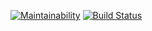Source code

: [![Maintainability](https://api.codeclimate.com/v1/badges/cb998024a014890af6f2/maintainability)](https://codeclimate.com/github/mgurbanzade/gendiff/maintainability)
[![Build Status](https://travis-ci.org/mgurbanzade/gendiff.svg?branch=master)](https://travis-ci.org/mgurbanzade/gendiff)
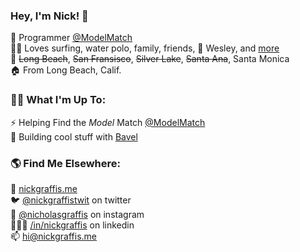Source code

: 
### Hey, I'm Nick! 👋
🤖 Programmer [@ModelMatch](https://github.com/modelmatch)<br>
🏄‍♂️ Loves surfing, water polo, family, friends, 🐶 Wesley, and [more](https://nickgraffis.me)<br>
📍 ~~Long Beach~~, ~~San Fransisco~~, ~~Silver Lake~~, ~~Santa Ana~~, Santa Monica <br>
🏠 From Long Beach, Calif. <br>

### 👨‍💻 What I'm Up To:
⚡️ Helping Find the _Model_ Match [@ModelMatch](https://github.com/modelmatch)<br>
🤡 Building cool stuff with [Bavel](https://github.com/https-github-com-steversonTong)<br>

### 🌎 Find Me Elsewhere:
🚀 [nickgraffis.me](https://nickgraffis.me)<br>
🐦 [@nickgraffistwit](https://twitter.com/nickgraffistwit) on twitter<br>
📸 [@nicholasgraffis](https://www.instagram.com/nicholasgraffis/) on instagram<br>
👨🏻‍💼 [/in/nickgraffis](https://www.linkedin.com/in/nickgraffis/) on linkedin<br>
📫 [hi@nickgraffis.me](mailto:hi@nickgraffis.me)
<!--
**nickgraffis/nickgraffis** is a ✨ _special_ ✨ repository because its `README.md` (this file) appears on your GitHub profile.

Here are some ideas to get you started:

- 🔭 I’m currently working on ...
- 🌱 I’m currently learning ...
- 👯 I’m looking to collaborate on ...
- 🤔 I’m looking for help with ...
- 💬 Ask me about ...
- 📫 How to reach me: ...
- 😄 Pronouns: ...
- ⚡ Fun fact: ...
-->

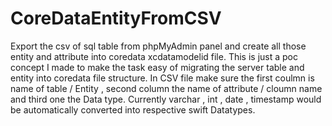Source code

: # CoreDataEntityFromCSV
Export the csv of sql table from phpMyAdmin panel and create all those entity and attribute into coredata xcdatamodelid file. 
This is just a poc concept I made to make the task easy of migrating the server table and entity into coredata file structure.
In CSV file make sure the first coulmn is name of table / Entity , second column the name of attribute / cloumn name and third one the Data type.
Currently varchar , int , date , timestamp would be automatically converted into respective swift Datatypes.



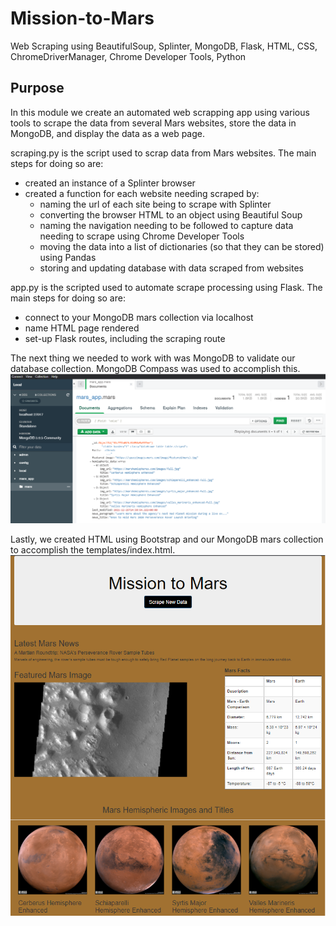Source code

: # Mission-to-Mars
Web Scraping using BeautifulSoup, Splinter, MongoDB, Flask, HTML, CSS, ChromeDriverManager, Chrome Developer Tools, Python

## Purpose
In this module we create an automated web scrapping app using various tools to scrape the data from several Mars websites, store the data in MongoDB, and display the data as a web page.

scraping.py is the script used to scrap data from Mars websites. The main steps for doing so are:

- created an instance of a Splinter browser
- created a function for each website needing scraped by:
  - naming the url of each site being to scrape with Splinter
  - converting the browser HTML to an object using Beautiful Soup
  - naming the navigation needing to be followed to capture data needing to scrape using Chrome Developer Tools
  - moving the data into a list of dictionaries (so that they can be stored) using Pandas
  - storing and updating database with data scraped from websites
  
app.py is the scripted used to automate scrape processing using Flask. The main steps for doing so are: 

- connect to your MongoDB mars collection via localhost
- name HTML page rendered
- set-up Flask routes, including the scraping route

The next thing we needed to work with was MongoDB to validate our database collection. MongoDB Compass was used to accomplish this.
![](images/MarsMongoDB.png)

Lastly, we created HTML using Bootstrap and our MongoDB mars collection to accomplish the templates/index.html.
![](images/CompleteWebPage.png)
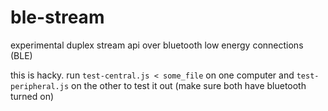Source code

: # ble-stream

experimental duplex stream api over bluetooth low energy connections (BLE)

this is hacky. run `test-central.js < some_file` on one computer and `test-peripheral.js` on the other to test it out (make sure both have bluetooth turned on)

----

### Your goal
Copy out the data verbatim, with no pictures.

### Exercise answer
Source code

: [![Maintainability](https://api.codeclimate.com/v1/badges/cb998024a014890af6f2/maintainability)](https://codeclimate.com/github/mgurbanzade/gendiff/maintainability)
[![Build Status](https://travis-ci.org/mgurbanzade/gendiff.svg?branch=master)](https://travis-ci.org/mgurbanzade/gendiff)
Source code

: 
### Hey, I'm Nick! 👋
🤖 Programmer [@ModelMatch](https://github.com/modelmatch)<br>
🏄‍♂️ Loves surfing, water polo, family, friends, 🐶 Wesley, and [more](https://nickgraffis.me)<br>
📍 ~~Long Beach~~, ~~San Fransisco~~, ~~Silver Lake~~, ~~Santa Ana~~, Santa Monica <br>
🏠 From Long Beach, Calif. <br>

### 👨‍💻 What I'm Up To:
⚡️ Helping Find the _Model_ Match [@ModelMatch](https://github.com/modelmatch)<br>
🤡 Building cool stuff with [Bavel](https://github.com/https-github-com-steversonTong)<br>

### 🌎 Find Me Elsewhere:
🚀 [nickgraffis.me](https://nickgraffis.me)<br>
🐦 [@nickgraffistwit](https://twitter.com/nickgraffistwit) on twitter<br>
📸 [@nicholasgraffis](https://www.instagram.com/nicholasgraffis/) on instagram<br>
👨🏻‍💼 [/in/nickgraffis](https://www.linkedin.com/in/nickgraffis/) on linkedin<br>
📫 [hi@nickgraffis.me](mailto:hi@nickgraffis.me)
<!--
**nickgraffis/nickgraffis** is a ✨ _special_ ✨ repository because its `README.md` (this file) appears on your GitHub profile.

Here are some ideas to get you started:

- 🔭 I’m currently working on ...
- 🌱 I’m currently learning ...
- 👯 I’m looking to collaborate on ...
- 🤔 I’m looking for help with ...
- 💬 Ask me about ...
- 📫 How to reach me: ...
- 😄 Pronouns: ...
- ⚡ Fun fact: ...
-->

Source code

: # CoreDataEntityFromCSV
Export the csv of sql table from phpMyAdmin panel and create all those entity and attribute into coredata xcdatamodelid file. 
This is just a poc concept I made to make the task easy of migrating the server table and entity into coredata file structure.
In CSV file make sure the first coulmn is name of table / Entity , second column the name of attribute / cloumn name and third one the Data type.
Currently varchar , int , date , timestamp would be automatically converted into respective swift Datatypes.



Source code

: # Mission-to-Mars
Web Scraping using BeautifulSoup, Splinter, MongoDB, Flask, HTML, CSS, ChromeDriverManager, Chrome Developer Tools, Python

## Purpose
In this module we create an automated web scrapping app using various tools to scrape the data from several Mars websites, store the data in MongoDB, and display the data as a web page.

scraping.py is the script used to scrap data from Mars websites. The main steps for doing so are:

- created an instance of a Splinter browser
- created a function for each website needing scraped by:
  - naming the url of each site being to scrape with Splinter
  - converting the browser HTML to an object using Beautiful Soup
  - naming the navigation needing to be followed to capture data needing to scrape using Chrome Developer Tools
  - moving the data into a list of dictionaries (so that they can be stored) using Pandas
  - storing and updating database with data scraped from websites
  
app.py is the scripted used to automate scrape processing using Flask. The main steps for doing so are: 

- connect to your MongoDB mars collection via localhost
- name HTML page rendered
- set-up Flask routes, including the scraping route

The next thing we needed to work with was MongoDB to validate our database collection. MongoDB Compass was used to accomplish this.
![](images/MarsMongoDB.png)

Lastly, we created HTML using Bootstrap and our MongoDB mars collection to accomplish the templates/index.html.
![](images/CompleteWebPage.png)
Source code

: # ble-stream

experimental duplex stream api over bluetooth low energy connections (BLE)

this is hacky. run `test-central.js < some_file` on one computer and `test-peripheral.js` on the other to test it out (make sure both have bluetooth turned on)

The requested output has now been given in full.